Each line from the one containing "寸口脉微而濇。微者衛气不行。" through the last line of the material below is to be transcribed exactly, with nothing else included.

--- --- ---

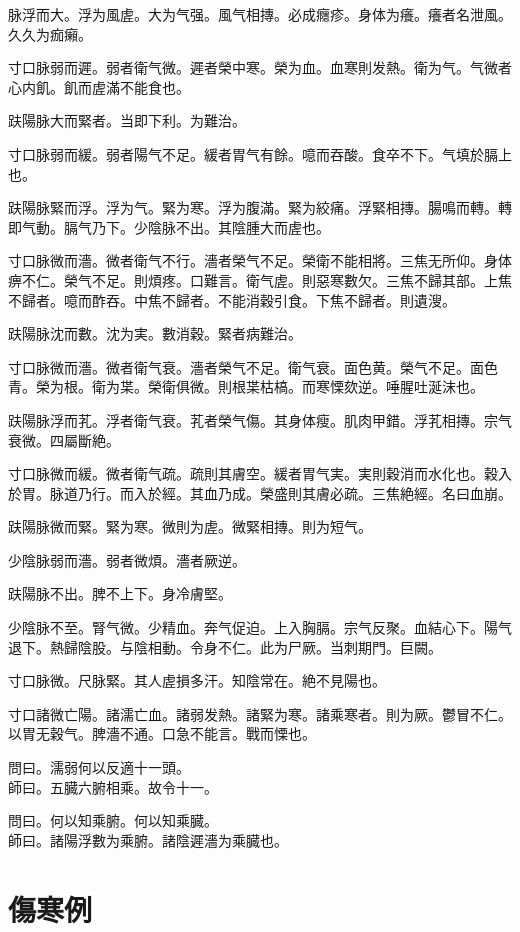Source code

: \documentclass[12pt,twoside,UTF8,b5paper]{ctexbook}
\begin{document}
脉浮而大。浮为風虗。大为气强。風气相摶。必成癮疹。身体为癢。癢者名泄風。久久为痂癩。

寸口脉弱而遲。弱者衛气微。遲者榮中寒。榮为血。血寒則发熱。衛为气。气微者心内飢。飢而虗滿不能食也。

趺陽脉大而緊者。当即下利。为難治。

寸口脉弱而緩。弱者陽气不足。緩者胃气有餘。噫而吞酸。食卒不下。气填於膈上也。

趺陽脉緊而浮。浮为气。緊为寒。浮为腹滿。緊为絞痛。浮緊相摶。腸鳴而轉。轉即气動。膈气乃下。少陰脉不出。其陰腫大而虗也。

寸口脉微而濇。微者衛气不行。濇者榮气不足。榮衛不能相將。三焦无所仰。身体痹不仁。榮气不足。則煩疼。口難言。衛气虗。則惡寒數欠。三焦不歸其部。上焦不歸者。噫而酢吞。中焦不歸者。不能消穀引食。下焦不歸者。則遺溲。

趺陽脉沈而數。沈为実。數消穀。緊者病難治。

寸口脉微而濇。微者衛气衰。濇者榮气不足。衛气衰。面色黄。榮气不足。面色青。榮为根。衛为枼。榮衛俱微。則根枼枯槁。而寒慄欬逆。唾腥吐涎沫也。

趺陽脉浮而芤。浮者衛气衰。芤者榮气傷。其身体瘦。肌肉甲錯。浮芤相摶。宗气衰微。四屬斷絶。

寸口脉微而緩。微者衛气疏。疏則其膚空。緩者胃气実。実則穀消而水化也。穀入於胃。脉道乃行。而入於經。其血乃成。榮盛則其膚必疏。三焦絶經。名曰血崩。

趺陽脉微而緊。緊为寒。微則为虗。微緊相摶。則为短气。

少陰脉弱而濇。弱者微煩。濇者厥逆。

趺陽脉不出。脾不上下。身冷膚堅。

少陰脉不至。腎气微。少精血。奔气促迫。上入胸膈。宗气反聚。血結心下。陽气退下。熱歸陰股。与陰相動。令身不仁。此为尸厥。当刺期門。巨闕。

寸口脉微。尺脉緊。其人虗損多汗。知陰常在。絶不見陽也。

寸口諸微亡陽。諸濡亡血。諸弱发熱。諸緊为寒。諸乘寒者。則为厥。鬱冒不仁。以胃无穀气。脾濇不通。口急不能言。戰而慄也。

問曰。濡弱何以反適十一頭。\\
師曰。五臓六腑相乘。故令十一。

問曰。何以知乘腑。何以知乘臓。\\
師曰。諸陽浮數为乘腑。諸陰遲濇为乘臓也。

\chapter{傷寒例}
\end{document}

--- --- ---

TASK RESPONSE
寸口脉微而濇。微者衛气不行。濇者榮气不足。榮衛不能相將。三焦无所仰。身体痹不仁。榮气不足。則煩疼。口難言。衛气虗。則惡寒數欠。三焦不歸其部。上焦不歸者。噫而酢吞。中焦不歸者。不能消穀引食。下焦不歸者。則遺溲。

趺陽脉沈而數。沈为実。數消穀。緊者病難治。

寸口脉微而濇。微者衛气衰。濇者榮气不足。衛气衰。面色黄。榮气不足。面色青。榮为根。衛为枼。榮衛俱微。則根枼枯槁。而寒慄欬逆。唾腥吐涎沫也。

趺陽脉浮而芤。浮者衛气衰。芤者榮气傷。其身体瘦。肌肉甲錯。浮芤相摶。宗气衰微。四屬斷絶。

寸口脉微而緩。微者衛气疏。疏則其膚空。緩者胃气実。実則穀消而水化也。穀入於胃。脉道乃行。而入於經。其血乃成。榮盛則其膚必疏。三焦絶經。名曰血崩。

趺陽脉微而緊。緊为寒。微則为虗。微緊相摶。則为短气。

少陰脉弱而濇。弱者微煩。濇者厥逆。

趺陽脉不出。脾不上下。身冷膚堅。

少陰脉不至。腎气微。少精血。奔气促迫。上入胸膈。宗气反聚。血結心下。陽气退下。熱歸陰股。与陰相動。令身不仁。此为尸厥。当刺期門。巨闕。

寸口脉微。尺脉緊。其人虗損多汗。知陰常在。絶不見陽也。

寸口諸微亡陽。諸濡亡血。諸弱发熱。諸緊为寒。諸乘寒者。則为厥。鬱冒不仁。以胃无穀气。脾濇不通。口急不能言。戰而慄也。

問曰。濡弱何以反適十一頭。\\
師曰。五臓六腑相乘。故令十一。

問曰。何以知乘腑。何以知乘臓。\\
師曰。諸陽浮數为乘腑。諸陰遲濇为乘臓也。

\chapter{傷寒例}
\end{document}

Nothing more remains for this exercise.